Читаем Томас Манн полностью

Идея «следования по стопам», подражания мифу, то есть воспроизведения и видоизменения на новой исторической основе уже готовых, веками сложившихся образцов человеческих ролей, особенно занимала нашего героя все эти годы работы над библейской тетралогией, персонажи которой — мы цитируем его доклад о ней — «еще как следует не знали, кто они такие, или же судили о себе более скромно и смиренно, но зато глубже и вернее, чем современный индивид, не опирались на опыт себе подобных, не имели корней в прошлом и в то же время были его частицей, отождествляли себя с ним и шли по следам прошлого, которое вновь оживало в них». В ходе работы над «Иосифом» наш герой перешагнул — так он это ощущал — некий возрастной, по его мнению, рубеж в жизни художника, рубеж, определенный в том же докладе следующим образом: «...Пора, когда эпический художник начинает смотреть на вещи с точки зрения типичного и мифического, составляет важный рубеж в его жизни.

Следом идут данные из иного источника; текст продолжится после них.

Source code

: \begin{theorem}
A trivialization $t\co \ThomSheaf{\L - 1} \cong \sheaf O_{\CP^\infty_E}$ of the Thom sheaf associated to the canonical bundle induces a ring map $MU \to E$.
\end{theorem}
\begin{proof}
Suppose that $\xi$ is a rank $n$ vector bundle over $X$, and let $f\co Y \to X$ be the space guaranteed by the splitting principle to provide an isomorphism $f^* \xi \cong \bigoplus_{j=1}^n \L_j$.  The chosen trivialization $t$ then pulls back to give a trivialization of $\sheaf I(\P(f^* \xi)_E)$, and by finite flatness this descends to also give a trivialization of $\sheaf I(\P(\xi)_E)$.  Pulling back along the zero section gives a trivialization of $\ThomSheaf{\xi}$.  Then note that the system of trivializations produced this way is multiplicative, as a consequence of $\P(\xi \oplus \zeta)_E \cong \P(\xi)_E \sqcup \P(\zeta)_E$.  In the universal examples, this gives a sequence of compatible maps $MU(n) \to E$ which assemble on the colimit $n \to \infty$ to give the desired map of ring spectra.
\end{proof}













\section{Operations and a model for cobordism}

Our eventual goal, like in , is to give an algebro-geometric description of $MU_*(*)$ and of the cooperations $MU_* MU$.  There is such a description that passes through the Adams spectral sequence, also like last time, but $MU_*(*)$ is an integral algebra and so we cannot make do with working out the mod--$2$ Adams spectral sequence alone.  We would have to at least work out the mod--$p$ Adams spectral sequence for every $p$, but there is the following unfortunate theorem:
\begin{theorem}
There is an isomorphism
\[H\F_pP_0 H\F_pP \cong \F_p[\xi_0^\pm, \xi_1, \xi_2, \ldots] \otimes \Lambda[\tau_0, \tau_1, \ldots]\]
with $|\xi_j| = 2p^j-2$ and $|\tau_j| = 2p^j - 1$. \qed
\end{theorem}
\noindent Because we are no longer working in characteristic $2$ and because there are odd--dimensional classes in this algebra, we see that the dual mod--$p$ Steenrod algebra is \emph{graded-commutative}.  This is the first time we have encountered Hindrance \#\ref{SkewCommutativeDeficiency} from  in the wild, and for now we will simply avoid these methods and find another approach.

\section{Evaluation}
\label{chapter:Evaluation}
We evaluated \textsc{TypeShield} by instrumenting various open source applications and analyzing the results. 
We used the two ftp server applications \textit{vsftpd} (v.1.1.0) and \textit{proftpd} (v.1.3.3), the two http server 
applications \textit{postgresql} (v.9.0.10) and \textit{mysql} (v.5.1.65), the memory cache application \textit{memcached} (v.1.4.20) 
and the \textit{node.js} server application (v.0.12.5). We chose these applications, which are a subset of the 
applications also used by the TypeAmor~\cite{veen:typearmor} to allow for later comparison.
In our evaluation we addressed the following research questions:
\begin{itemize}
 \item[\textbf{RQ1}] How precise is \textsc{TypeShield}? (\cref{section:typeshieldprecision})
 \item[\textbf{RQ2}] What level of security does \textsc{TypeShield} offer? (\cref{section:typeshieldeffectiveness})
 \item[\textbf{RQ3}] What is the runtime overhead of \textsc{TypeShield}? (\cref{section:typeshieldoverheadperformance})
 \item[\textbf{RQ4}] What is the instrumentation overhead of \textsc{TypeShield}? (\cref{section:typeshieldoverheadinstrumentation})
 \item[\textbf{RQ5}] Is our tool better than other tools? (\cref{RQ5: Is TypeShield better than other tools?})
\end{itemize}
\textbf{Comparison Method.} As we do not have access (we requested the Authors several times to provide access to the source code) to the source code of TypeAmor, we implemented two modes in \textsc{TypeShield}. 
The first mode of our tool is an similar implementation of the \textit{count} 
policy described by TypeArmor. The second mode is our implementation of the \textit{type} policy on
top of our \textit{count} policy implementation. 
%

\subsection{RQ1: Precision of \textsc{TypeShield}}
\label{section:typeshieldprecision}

Этот шаг... несет ему новые радости познания и созидания, которые... обычно являются уделом более позднего возраста: ибо если в жизни человечества мифическое представляет собой раннюю и примитивную ступень, то в жизни отдельного индивида это ступень поздняя и зрелая».

Когда в августе 1936 года он закончил третий том «Иосифа», ему давно уже было ясно, что при взятом ритме повествования трилогия должна разрастись в тетралогию и что для завершения эпоса потребуется еще долгая полоса работы. Но приниматься сразу за четвертый том ему не хотелось. Он устал от материала, от сложившихся уже «правил» этой «игры». О простоте же, о том, чтобы на время вообще оторваться от «музыки», именно теперь, среди надвигавшегося на Европу мрака, среди все новых и новых испытаний его «сердечной мышцы», он и думать не думал. Сосредоточенность на художественных задачах приобрела теперь для него, и раньше-то всегда, пусть иронически по форме, но исповедально по сути отмечавшего важность дисциплинирующего «вопреки» в работе писателя, еще большее значение. Она была теперь для него не просто отдушиной, прибежищем, самоутверждением, мерилом, если угодно, таланта, а мерилом человеческой стойкости, протестом против фашистского варварства, представительством перед миром от имени Германии. Это было новое честолюбие сосредоточенности.

И потому, вероятно, более сильное, чем когда-либо прежде, не удовлетворявшееся сосредоточенностью как таковой, а требовавшее от нашего героя непрестанного сочетания ее о «рассредоточивающими», наоборот, заботами и обязанностями, и это-то мы и имели в виду, обращая внимание читателя на одновременность появления первых страниц «Лотты» и основания журнала «Мера и ценность». А журнал, мы увидим, был отнюдь не единственным примером такого сочетания «музыки» с прямыми вмешательствами в события. Еще в 1935 году, то есть до ответа Корроди, до выступления на сессии «Кооперасьон» в Будапеште, до «Переписки с Бонном», до переговоров об организации журнала, до начала работы над «Лоттой», Томас Манн писал художнику Альфреду Кубину: «Когда я читал о вашем творческом отшельничестве, меня немного мучила совесть; ибо я слишком уж склонен позволять миру морочить мне голову, слишком много разъезжаю, обхожусь со своим временем и своими силами все еще так, словно мне наверняка предстоит еще долгая жизнь... Но в общем-то дело идет и так, и, может быть, я как раз в том и нахожу удовлетворение, чтобы вопреки всякому рассеянию удерживать сосредоточенность зубами и ногтями». Это сказано, повторяем, до «Лотты», но может быть отнесено к 1936-му и последующим годам с еще большим основанием, чем к 1935-му, и наш краткий обзор его внутренних предпосылок к новой работе мы завершим тем, что подчеркнем последние слова приведенной цитаты.